To achieve this, the detailed quantification profiles provided by Cleerly need to be fed back into the EMR or an enterprise data warehouse (EDW). Once in the EMR/EDW, vendors specialising in risk stratification such as Innovaccer, Health Catalyst and Arcadia would be able to utilise the data in their own algorithms to identify and guide the management of these specific patient cohorts. In this way, patients within the EMR, who may have never had any cardiac symptoms or any related condition, could be identified as a high risk and have their health proactively managed.

Action from a Distance

There are currently barriers to such an approach. Some of these are centred around technical challenges or issues to do with implementation. For instance, there needs to be closer integration of radiology data into the EMR/EDW, with the results of Cleerly’s quantification being not only collected in the radiologist’s report, but also imported into a structured data field within the EMR/EDW. For EMR/EDW vendors to focus on such a feature there needs to be demand from customers, and cardiac plaque scores to be collected widely enough to be worth the developmental cost. The lack of established cardiac screening programmes makes this even more challenging. The same is true for the risk stratification specialists, which will only start considering scores from the likes of Cleerly when they are proven enough to have meaningful impact. Although, of course, having an impact is one of the factors that will drive adoption.

Other factors are financial. In the key US market, without adoption of value-based care payment models, providers could face lost revenue if such tools reduce volumes of lucrative interventional procedures. These value-based care payments are increasing in prevalence, accounting for 41% share in 2020, up from just 23% in 2015, but there is still some way to go. Cleerly may also argue that such adoption of its tool could offset loss of revenue from valuable interventions and prescriptions for providers. It could, for instance, highlight that its tool may identify greater numbers of patients that require lower cost treatments, as well as some that may still benefit from surgical or pharmaceutical intervention. Cleerly might also explain that many lucrative procedures would ultimately be delayed rather than completely averted.

Benefit and Burden

These, however, are questions for the future. In the near term there is clearly enough value for providers to consider the adoption of the company’s solutions, this will be especially true if its solution receives reimbursement. For investors, this clinical value is a good indicator of an AI vendor that is worth funding. This, in combination with other longer-term opportunities such as adoption in a comprehensive population health management programme, and the vendor’s involvement in large-scale international, long-term clinical studies of cardiovascular disease mean the vendor is ensuring it harbours significant revenue-generating potential in the future.

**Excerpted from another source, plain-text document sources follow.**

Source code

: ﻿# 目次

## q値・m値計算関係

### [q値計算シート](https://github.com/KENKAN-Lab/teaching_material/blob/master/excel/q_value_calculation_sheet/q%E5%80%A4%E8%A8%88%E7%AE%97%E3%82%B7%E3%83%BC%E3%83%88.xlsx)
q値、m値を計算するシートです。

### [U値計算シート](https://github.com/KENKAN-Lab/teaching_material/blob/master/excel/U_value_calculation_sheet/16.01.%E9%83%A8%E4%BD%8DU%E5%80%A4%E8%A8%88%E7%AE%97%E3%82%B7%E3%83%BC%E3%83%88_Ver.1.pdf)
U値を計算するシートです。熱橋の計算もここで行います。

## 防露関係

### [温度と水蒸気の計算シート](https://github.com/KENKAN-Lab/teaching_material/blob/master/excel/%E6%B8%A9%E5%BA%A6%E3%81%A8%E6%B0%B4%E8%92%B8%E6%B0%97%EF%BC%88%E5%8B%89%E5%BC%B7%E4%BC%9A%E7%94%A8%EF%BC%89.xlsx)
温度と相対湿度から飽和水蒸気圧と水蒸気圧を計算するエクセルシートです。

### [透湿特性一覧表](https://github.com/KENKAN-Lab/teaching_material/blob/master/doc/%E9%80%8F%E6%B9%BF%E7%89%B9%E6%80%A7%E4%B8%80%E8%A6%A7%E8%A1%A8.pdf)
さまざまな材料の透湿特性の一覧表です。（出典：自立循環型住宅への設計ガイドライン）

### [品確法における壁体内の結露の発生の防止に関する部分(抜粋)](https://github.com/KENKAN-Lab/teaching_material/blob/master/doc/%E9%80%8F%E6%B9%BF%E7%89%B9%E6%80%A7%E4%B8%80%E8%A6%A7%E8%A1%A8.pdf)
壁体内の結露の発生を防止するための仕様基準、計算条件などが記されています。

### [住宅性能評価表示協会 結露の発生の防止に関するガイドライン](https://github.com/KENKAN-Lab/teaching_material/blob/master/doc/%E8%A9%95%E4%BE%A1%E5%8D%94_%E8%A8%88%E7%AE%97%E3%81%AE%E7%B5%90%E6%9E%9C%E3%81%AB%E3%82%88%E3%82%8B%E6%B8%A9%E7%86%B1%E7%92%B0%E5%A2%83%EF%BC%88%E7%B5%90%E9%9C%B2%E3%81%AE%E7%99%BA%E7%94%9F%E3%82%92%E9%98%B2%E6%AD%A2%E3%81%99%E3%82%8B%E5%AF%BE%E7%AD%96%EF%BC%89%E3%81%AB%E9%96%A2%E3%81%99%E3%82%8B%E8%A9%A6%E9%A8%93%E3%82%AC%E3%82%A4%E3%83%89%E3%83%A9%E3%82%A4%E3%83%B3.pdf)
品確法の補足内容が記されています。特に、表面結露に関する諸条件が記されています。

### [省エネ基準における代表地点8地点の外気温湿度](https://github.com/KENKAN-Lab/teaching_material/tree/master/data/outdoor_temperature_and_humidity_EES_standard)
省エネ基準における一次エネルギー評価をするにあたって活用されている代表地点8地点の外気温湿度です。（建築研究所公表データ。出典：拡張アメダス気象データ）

There are challenges. Both from within, if it fails to maintain its pace of development, for example, and externally. These outward challenges include increased competition with comparable solutions from the burgeoning range of AI specialists focused on heart health such as HeartFlow, Keya Medical, Artrya, and Caristo Diagnostics, as well as the barriers that, at present, prevent Cleerly’s tool maximising its utility in population health management deployments. Another, more nuanced concern is related to the valuation of the company conferred on it by such an enormous funding round. HeartFlow failed in its attempt to list publicly, in part because of disagreements over the company’s true worth. Securing such sizable funding could be necessary for Cleerly to grow, while other factors such as the extensive international clinical study Cleerly is funding could prove to be a veritable goldmine in years to come, but in the near to mid-term, when revenues and especially profits will be slender, such significant funding at such an early stage could quickly become a burden.

Cleerly’s ascent has been remarkable. The speed at which it has travelled from an unknown developer in stealth-mode to join the ranks of the best-funded AI companies in the industry has been unprecedented. That makes sense if the vendor one day can, as it hopes, make heart attacks a thing of the past. Until then, it highlights what more the vendor has to prove.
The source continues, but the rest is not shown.